**About this task:**
Go through the records below and report each line with "where" in it.

**Given data:**

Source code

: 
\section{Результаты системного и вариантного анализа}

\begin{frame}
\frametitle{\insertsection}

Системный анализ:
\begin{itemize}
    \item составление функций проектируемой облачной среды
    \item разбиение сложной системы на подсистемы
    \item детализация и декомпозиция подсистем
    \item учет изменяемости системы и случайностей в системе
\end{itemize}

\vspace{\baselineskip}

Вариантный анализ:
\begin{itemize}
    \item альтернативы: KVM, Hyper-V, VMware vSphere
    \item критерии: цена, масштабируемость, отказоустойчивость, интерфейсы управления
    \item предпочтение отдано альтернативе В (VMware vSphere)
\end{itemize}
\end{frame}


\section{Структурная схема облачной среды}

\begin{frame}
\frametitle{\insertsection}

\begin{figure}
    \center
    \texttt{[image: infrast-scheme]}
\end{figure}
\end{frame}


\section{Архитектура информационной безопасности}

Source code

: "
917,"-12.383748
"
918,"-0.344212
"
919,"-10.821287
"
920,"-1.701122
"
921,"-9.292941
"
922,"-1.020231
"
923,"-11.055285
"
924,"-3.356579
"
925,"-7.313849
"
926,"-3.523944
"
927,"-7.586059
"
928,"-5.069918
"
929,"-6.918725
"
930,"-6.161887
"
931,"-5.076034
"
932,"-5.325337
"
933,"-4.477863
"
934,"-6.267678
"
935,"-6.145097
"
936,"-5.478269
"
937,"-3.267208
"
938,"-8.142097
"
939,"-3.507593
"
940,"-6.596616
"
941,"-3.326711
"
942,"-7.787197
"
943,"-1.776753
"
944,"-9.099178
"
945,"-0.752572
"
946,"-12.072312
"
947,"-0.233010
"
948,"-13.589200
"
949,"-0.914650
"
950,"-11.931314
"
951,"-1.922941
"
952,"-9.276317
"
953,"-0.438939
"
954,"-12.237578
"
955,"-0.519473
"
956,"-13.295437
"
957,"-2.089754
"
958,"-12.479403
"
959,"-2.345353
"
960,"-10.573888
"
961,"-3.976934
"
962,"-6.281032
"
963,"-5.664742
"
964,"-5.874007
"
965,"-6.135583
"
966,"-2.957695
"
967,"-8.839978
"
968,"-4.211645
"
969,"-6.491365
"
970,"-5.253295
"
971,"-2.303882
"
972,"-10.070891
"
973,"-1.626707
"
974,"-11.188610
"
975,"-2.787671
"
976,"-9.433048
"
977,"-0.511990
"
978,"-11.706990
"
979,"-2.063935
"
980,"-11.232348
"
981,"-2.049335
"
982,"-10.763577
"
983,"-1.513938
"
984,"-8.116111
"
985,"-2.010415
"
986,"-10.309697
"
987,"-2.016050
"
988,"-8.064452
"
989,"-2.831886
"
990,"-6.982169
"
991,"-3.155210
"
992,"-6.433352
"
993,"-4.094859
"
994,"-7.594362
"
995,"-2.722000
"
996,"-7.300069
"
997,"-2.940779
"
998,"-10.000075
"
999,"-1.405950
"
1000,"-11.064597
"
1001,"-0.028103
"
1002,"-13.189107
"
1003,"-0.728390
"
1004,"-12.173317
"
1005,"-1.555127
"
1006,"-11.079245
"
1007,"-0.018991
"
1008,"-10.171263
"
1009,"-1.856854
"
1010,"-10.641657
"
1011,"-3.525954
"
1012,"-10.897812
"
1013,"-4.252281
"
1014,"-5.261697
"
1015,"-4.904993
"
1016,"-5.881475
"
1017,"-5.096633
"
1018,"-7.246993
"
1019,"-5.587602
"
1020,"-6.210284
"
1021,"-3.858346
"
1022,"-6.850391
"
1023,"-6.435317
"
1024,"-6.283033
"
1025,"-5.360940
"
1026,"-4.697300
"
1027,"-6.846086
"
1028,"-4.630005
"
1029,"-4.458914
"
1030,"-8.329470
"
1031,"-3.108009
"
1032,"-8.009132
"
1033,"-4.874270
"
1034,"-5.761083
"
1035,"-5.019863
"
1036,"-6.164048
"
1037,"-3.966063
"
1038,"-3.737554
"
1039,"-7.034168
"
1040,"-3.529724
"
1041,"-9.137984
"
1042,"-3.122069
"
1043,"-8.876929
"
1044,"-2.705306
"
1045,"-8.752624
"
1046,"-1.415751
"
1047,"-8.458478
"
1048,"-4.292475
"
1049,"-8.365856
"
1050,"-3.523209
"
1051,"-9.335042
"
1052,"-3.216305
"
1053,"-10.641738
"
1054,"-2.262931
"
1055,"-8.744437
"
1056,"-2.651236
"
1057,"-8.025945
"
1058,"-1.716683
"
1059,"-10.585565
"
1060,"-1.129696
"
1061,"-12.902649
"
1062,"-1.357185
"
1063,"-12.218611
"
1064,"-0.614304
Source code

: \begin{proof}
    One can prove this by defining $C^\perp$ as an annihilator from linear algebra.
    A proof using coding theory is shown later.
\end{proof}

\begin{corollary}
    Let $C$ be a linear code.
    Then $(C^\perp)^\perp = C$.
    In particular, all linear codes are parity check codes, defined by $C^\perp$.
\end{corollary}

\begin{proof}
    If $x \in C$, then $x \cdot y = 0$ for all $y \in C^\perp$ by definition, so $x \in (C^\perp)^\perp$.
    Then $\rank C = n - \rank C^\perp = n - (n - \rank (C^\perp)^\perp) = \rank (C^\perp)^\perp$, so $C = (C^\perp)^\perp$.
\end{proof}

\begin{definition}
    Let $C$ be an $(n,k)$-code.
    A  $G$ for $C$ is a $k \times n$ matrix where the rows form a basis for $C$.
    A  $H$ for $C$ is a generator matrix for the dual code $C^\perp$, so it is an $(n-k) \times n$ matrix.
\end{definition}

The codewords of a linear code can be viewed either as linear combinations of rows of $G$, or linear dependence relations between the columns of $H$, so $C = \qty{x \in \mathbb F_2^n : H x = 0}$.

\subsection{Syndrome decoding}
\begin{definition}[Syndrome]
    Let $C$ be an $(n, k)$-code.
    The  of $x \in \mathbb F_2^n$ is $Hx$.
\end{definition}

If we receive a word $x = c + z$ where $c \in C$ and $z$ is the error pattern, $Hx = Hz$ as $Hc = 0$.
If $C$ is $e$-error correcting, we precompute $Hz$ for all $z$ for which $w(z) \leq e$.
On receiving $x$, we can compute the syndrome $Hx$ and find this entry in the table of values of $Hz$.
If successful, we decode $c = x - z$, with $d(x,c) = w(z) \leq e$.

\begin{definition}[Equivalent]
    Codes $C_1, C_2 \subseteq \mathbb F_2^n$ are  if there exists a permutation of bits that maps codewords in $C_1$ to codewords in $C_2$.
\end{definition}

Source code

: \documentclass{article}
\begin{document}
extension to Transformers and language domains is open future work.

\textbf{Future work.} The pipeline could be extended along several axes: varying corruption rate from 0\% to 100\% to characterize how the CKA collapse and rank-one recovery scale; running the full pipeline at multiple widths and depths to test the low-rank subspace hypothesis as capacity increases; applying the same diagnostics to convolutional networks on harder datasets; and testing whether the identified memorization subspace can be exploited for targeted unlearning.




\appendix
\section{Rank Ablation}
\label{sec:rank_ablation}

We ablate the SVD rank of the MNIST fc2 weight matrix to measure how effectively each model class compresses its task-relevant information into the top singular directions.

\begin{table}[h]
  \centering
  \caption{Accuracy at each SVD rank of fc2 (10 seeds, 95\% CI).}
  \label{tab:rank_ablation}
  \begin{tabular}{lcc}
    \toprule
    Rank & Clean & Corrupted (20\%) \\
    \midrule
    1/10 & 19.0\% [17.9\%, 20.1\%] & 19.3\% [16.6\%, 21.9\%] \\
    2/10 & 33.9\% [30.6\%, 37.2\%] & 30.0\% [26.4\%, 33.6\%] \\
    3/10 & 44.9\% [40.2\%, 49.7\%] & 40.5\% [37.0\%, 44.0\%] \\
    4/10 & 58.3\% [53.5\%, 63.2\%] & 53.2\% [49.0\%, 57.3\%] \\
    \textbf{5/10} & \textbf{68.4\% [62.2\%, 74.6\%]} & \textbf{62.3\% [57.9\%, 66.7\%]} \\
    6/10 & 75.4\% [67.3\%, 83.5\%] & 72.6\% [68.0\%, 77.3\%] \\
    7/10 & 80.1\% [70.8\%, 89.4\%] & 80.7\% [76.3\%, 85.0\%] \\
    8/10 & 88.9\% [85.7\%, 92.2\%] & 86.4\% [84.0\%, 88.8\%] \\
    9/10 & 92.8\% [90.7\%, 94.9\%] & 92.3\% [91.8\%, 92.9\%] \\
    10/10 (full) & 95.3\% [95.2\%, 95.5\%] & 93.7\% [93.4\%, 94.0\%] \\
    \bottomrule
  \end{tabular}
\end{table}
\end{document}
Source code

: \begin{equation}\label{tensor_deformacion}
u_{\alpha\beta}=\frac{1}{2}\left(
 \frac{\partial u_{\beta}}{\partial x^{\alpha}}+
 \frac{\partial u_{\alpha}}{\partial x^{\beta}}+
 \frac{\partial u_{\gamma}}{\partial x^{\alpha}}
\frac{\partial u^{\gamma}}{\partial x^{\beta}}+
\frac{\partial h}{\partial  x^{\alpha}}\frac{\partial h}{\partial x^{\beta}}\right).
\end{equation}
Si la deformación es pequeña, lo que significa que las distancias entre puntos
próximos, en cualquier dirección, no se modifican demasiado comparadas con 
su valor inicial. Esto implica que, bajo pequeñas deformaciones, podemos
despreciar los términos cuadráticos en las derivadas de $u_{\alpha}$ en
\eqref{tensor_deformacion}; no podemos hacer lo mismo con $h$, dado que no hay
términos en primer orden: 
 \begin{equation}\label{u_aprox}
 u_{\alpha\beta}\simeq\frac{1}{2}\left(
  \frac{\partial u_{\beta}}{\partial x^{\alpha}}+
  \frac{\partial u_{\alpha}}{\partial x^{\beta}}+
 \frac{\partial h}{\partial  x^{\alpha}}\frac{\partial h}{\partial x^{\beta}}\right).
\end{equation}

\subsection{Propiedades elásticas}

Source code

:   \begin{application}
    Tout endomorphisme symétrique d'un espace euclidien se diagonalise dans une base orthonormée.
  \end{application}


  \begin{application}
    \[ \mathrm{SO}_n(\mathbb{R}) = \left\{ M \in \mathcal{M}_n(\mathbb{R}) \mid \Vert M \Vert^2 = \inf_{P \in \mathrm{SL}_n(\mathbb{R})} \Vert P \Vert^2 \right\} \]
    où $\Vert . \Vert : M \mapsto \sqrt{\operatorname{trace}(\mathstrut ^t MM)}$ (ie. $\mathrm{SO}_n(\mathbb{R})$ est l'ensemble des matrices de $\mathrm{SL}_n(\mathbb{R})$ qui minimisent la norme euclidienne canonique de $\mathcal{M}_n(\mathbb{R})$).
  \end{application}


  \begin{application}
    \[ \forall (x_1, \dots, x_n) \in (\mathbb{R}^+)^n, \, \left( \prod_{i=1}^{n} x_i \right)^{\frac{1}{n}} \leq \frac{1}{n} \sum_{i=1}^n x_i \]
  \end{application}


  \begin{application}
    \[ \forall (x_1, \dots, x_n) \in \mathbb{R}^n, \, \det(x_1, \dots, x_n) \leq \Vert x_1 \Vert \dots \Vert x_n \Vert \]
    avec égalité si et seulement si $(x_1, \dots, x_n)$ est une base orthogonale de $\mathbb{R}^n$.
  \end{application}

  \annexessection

**Result of the task:**
    A  $G$ for $C$ is a $k \times n$ matrix where the rows form a basis for $C$.
If we receive a word $x = c + z$ where $c \in C$ and $z$ is the error pattern, $Hx = Hz$ as $Hc = 0$.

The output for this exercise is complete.